A ciência da inclusão #06 - Coluna de Felipe Gruetzmacher

O que a pesquisa científica diz sobre inclusão de pessoas autistas?

O Colunista ASID Felipe Gruetzmacher entrevistou a advogada, professora e pesquisadora Débora Cunha Romanov para conhecer mais sobre o estudo desenvolvido por ela na Universidade Presbiteriana Mackenzie. Afinal, em linhas gerais, a pesquisa trata sobre inclusão de pessoas autistas no mercado de trabalho.

Confira a entrevista:

 

  1. Qual é seu tema de pesquisa de mestrado? Você poderia descrevê-lo?

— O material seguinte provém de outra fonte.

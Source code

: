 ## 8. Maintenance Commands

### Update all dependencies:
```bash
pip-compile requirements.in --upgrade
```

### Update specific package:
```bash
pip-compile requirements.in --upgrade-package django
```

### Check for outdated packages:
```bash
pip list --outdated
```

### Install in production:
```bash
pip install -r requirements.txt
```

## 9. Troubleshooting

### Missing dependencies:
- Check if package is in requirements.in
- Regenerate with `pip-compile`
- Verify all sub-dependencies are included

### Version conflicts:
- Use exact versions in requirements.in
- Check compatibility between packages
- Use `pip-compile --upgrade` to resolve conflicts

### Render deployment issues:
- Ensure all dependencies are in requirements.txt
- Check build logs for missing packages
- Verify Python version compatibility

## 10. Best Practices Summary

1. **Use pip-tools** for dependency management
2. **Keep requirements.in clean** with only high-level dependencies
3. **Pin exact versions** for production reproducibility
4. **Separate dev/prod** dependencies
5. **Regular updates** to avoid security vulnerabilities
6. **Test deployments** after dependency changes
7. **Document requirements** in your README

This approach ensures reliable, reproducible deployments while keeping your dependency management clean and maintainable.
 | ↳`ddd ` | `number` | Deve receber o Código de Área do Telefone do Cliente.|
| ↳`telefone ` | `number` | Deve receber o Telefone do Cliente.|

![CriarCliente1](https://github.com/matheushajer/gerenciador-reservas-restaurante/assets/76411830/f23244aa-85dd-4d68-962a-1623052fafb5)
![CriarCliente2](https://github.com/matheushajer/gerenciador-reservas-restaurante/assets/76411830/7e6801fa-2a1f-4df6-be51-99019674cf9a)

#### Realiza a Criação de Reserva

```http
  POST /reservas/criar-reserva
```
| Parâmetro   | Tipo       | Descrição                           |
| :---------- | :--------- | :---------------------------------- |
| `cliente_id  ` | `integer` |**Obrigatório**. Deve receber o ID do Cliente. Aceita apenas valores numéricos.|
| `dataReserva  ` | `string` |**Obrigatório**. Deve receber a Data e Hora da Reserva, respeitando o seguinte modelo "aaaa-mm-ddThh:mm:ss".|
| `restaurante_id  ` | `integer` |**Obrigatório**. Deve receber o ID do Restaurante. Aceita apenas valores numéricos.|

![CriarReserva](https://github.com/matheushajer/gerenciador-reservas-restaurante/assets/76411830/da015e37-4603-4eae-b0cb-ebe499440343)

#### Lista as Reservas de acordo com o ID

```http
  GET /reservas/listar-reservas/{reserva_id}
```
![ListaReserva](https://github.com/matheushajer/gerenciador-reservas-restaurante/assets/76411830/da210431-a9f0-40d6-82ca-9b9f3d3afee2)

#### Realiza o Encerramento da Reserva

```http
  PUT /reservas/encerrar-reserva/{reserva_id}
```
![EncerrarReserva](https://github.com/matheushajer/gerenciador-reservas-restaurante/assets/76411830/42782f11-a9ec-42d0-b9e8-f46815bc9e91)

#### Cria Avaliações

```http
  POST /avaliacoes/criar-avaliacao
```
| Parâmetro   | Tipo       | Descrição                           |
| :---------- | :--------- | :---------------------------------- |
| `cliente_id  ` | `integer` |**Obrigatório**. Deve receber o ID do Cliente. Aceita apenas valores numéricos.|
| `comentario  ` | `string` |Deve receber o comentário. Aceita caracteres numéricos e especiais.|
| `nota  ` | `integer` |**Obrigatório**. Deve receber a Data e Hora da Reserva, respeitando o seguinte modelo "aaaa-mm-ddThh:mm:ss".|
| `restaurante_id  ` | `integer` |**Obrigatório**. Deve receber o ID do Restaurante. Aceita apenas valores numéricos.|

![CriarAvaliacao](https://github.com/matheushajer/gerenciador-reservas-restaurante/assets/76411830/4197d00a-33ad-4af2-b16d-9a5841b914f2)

Resposta: O tema do projeto de pesquisa de Mestrado é a neurodiversidade nas organizações e os desafios à empregabilidade de profissionais autistas. O objetivo geral é entender quais seriam tais desafios, a partir de uma visão integrada e estruturada da questão, que será desenvolvida com base nos relatos das próprias pessoas autistas; de profissionais da área de Recursos Humanos, Gestão de Pessoas e de Programas de Diversidade, Equidade e Inclusão (DEI); e de profissionais que trabalham em instituições ou organizações que capacitam pessoas autistas e/ou oferecem consultoria para programas de neurodiversidade. A análise será feita de acordo com a proposta do modelo social da deficiência e da própria neurodiversidade.

Importante destacar que também obtivemos a aprovação do Comitê de Ética em Pesquisa da Universidade Presbiteriana Mackenzie previamente ao início das entrevistas.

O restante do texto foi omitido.